Dall’altra parte, Florenzi non tocca palla. Ma è il viola ad essere sostituito perché a destra deve entrare Darmian. A fare cosa non si sa, visto che è un altro De Sciglio, uno spot per il girone degli Ignavi e degli Scoppiati Prima Del Tempo. Il secondo cambio è quello di Insigne per Immobile. Il talento napoletano fa a tempo a prendere un clamoroso palo (unica azione azzurra degna di questo nome, se si eccettua una incocciata dell’altrimenti inconcludente Zaza), prima che l’Eire spazzi via illusioni e decoro azzurri definitivamente.
Prima Sirigu salva la sua serata parando alla disperata su Hoolahan, liberato da un Bonucci preoccupato di non prendere il secondo, fatale cartellino giallo (ma non poteva starsene fuori anche lui? Tanto, per fare una simile figura….). Poi però gli sbuca davanti Brady, lesto ad inserirsi su un traversone da dietro. E stavolta suona a morto. Il colpo di testa dell’irlandese coglie il portiere azzurro a mezza via, la posizione peggiore. Goffamente, Sirigu tenta il secondo miracolo. Ma l’Italia ha finito il bonus.
Irlanda in festa, e non è San Patrizio. E’ qualificazione agli ottavi, dove incontrerà la Francia. Uno dei tanti accoppiamenti di un tabellone  organizzato secondo il celebre facite ammuina della marina borbonica. Nel frattempo Naingollan ha qualificato il Belgio, che passa come secondo e trova l'Ungheria. L’Italia era e resta prima, malgrado una prestazione da cucchiaio di legno. E trova come sappiamo la peggior cliente di tutte, la Spagna campione in carica.

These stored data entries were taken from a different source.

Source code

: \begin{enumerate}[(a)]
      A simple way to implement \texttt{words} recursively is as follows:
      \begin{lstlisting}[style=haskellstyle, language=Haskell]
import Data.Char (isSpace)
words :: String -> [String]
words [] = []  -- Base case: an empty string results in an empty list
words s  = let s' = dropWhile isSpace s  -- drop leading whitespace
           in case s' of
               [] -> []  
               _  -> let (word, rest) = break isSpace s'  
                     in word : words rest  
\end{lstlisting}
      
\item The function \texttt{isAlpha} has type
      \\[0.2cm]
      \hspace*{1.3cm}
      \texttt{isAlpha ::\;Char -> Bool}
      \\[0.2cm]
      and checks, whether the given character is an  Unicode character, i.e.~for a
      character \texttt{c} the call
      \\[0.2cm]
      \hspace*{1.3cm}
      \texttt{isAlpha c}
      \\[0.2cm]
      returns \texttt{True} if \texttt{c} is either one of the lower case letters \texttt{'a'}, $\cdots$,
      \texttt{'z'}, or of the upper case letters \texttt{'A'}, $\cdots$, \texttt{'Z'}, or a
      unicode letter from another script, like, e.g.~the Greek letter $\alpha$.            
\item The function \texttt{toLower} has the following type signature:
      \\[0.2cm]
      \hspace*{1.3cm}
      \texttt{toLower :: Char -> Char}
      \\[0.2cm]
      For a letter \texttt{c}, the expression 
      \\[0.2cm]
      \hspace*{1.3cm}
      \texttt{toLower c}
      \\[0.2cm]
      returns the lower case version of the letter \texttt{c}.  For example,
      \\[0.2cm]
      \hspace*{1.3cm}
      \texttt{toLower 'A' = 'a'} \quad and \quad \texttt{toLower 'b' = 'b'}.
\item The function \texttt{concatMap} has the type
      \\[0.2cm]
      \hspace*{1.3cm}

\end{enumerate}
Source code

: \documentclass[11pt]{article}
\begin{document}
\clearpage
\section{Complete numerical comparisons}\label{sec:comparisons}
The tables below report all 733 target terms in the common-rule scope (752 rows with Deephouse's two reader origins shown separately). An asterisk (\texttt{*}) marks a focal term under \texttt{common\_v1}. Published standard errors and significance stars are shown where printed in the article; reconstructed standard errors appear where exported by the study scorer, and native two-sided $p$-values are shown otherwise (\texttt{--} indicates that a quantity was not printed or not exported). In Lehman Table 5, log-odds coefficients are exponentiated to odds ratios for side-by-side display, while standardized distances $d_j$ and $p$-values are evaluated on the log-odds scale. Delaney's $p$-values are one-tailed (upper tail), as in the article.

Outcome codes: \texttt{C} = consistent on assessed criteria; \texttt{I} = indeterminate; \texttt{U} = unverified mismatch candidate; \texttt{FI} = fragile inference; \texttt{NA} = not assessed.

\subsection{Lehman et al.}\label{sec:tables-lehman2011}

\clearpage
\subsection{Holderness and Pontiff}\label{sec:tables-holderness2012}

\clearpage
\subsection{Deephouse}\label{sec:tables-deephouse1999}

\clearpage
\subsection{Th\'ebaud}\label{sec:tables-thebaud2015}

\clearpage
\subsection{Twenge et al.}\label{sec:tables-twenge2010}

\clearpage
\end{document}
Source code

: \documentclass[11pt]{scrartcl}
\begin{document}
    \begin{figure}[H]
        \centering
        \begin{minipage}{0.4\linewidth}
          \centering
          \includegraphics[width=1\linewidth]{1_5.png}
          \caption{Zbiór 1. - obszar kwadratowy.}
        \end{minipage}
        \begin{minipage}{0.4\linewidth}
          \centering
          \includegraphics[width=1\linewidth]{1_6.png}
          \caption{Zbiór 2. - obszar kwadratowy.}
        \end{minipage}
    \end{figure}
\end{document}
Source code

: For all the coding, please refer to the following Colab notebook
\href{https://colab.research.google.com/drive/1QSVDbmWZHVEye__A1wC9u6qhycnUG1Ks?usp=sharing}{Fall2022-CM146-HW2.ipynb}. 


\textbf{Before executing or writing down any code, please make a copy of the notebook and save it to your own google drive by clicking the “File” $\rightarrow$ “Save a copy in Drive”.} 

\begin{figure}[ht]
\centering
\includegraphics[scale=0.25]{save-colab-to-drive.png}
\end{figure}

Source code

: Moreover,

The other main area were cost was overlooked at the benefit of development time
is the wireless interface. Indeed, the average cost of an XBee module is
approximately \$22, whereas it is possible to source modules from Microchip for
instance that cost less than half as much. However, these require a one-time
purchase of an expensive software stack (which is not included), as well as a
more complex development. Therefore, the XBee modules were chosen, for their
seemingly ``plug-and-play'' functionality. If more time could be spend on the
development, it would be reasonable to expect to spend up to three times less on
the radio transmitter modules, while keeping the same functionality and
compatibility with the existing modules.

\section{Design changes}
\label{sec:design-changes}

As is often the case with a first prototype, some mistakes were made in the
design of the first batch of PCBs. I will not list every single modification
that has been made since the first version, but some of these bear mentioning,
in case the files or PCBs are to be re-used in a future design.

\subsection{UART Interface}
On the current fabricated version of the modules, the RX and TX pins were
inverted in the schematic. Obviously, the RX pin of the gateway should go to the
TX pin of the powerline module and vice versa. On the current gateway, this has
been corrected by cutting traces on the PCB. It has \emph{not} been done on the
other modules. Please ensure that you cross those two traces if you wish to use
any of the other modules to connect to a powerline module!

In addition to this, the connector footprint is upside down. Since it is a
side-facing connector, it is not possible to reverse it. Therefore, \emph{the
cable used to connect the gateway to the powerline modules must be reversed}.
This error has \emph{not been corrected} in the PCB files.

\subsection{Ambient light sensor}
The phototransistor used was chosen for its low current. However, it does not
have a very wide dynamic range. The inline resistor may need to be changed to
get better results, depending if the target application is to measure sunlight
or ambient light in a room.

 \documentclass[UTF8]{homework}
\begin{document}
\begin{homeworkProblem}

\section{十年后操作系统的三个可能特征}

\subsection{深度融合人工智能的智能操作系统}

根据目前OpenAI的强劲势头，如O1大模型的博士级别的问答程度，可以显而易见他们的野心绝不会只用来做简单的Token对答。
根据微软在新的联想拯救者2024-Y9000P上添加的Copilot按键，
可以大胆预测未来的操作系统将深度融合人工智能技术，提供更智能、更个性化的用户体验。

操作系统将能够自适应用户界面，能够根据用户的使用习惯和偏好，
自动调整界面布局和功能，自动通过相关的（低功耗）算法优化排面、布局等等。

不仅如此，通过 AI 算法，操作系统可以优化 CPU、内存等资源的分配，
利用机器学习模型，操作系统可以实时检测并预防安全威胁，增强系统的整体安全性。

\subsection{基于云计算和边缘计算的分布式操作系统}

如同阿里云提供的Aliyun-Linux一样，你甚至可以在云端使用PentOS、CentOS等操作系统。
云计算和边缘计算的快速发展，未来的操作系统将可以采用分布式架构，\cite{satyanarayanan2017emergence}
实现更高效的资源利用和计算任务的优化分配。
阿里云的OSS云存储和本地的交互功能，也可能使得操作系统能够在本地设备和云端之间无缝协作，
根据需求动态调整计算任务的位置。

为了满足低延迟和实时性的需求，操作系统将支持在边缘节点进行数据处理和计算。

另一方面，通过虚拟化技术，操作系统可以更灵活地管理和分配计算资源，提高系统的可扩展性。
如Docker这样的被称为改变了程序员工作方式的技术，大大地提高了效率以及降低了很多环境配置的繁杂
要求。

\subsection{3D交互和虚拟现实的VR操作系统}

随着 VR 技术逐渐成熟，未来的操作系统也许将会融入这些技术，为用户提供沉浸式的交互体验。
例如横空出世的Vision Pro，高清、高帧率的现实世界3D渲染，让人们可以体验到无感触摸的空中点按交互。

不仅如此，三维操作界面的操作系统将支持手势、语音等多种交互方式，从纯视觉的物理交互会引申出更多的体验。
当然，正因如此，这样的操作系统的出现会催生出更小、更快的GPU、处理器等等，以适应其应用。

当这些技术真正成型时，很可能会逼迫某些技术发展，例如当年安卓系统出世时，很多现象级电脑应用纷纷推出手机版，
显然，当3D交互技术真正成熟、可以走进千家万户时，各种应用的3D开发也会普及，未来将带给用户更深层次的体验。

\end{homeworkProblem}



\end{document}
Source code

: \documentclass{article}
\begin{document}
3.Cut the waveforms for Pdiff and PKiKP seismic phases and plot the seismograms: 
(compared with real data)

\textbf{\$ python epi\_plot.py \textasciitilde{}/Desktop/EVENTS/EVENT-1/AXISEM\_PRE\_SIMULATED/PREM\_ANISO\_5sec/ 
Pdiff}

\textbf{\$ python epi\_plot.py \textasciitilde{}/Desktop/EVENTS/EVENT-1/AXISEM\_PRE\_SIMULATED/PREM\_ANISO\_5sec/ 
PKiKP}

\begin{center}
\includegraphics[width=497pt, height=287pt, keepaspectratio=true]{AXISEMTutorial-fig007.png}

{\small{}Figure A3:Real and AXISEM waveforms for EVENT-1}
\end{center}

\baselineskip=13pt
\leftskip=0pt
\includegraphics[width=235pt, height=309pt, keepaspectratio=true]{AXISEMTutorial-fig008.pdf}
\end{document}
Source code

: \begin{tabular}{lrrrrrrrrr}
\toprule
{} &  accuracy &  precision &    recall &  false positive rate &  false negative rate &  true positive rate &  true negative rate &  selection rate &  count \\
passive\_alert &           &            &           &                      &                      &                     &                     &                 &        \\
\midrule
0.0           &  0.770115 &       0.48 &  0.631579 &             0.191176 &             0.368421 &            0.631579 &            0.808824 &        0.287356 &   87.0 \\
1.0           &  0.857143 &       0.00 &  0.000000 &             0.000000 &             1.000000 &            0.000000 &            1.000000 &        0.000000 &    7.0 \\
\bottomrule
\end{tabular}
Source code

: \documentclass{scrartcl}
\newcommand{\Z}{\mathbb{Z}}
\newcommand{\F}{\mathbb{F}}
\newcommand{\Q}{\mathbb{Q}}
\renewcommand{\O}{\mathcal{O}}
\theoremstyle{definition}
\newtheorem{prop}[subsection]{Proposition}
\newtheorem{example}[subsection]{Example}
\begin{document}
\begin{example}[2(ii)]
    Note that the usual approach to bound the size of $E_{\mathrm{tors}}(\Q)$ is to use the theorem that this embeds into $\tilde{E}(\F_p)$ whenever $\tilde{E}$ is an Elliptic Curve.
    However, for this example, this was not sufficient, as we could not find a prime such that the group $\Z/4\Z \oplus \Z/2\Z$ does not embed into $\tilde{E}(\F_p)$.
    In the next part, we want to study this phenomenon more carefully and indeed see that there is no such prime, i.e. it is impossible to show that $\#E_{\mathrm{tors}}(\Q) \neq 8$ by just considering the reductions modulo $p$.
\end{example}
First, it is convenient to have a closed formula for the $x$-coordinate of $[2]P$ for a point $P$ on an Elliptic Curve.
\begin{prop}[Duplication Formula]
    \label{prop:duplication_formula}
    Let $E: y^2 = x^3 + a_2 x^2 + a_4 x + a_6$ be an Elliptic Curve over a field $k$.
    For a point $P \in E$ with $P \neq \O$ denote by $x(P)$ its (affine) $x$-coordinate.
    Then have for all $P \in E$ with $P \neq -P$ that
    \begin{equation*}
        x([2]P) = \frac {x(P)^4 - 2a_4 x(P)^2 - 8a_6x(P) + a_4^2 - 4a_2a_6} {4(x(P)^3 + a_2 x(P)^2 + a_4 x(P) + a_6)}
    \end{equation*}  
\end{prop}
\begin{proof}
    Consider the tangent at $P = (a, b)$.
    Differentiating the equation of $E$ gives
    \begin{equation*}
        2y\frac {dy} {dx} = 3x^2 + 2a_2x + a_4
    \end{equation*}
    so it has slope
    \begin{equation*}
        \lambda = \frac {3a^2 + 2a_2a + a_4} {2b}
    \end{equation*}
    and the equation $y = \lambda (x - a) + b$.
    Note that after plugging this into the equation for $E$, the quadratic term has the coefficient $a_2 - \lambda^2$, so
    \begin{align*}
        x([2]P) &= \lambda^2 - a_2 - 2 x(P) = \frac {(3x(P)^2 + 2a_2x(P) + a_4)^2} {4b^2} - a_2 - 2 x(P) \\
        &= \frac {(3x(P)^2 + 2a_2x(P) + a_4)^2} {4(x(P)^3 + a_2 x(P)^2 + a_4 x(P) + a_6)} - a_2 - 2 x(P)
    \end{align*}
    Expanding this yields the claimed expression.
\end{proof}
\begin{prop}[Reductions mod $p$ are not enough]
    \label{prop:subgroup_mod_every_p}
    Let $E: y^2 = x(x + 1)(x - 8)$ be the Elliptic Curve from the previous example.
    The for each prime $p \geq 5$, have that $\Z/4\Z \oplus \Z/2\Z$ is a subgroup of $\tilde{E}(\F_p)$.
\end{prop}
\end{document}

Difficile pensare ad una rivincita di Kiev, nelle presenti condizioni. Difficile pensare cosa passasse nella testa di chi ha sorteggiato i gironi, se non la voglia di fare un favore ai padroni di casa (che tecnicamente non se la passano tanto meglio di noi). Difficile lamentarsi, quando si ha così poco orgoglio e dignità come la Nazionale di ieri sera, nei singoli e nel complesso.
Ci sono popoli a cui la libertà e la dignità odierne sono costate assai di più che al nostro. E si vede, anche su un campo di calcio. La Turchia in ogni caso ringrazia.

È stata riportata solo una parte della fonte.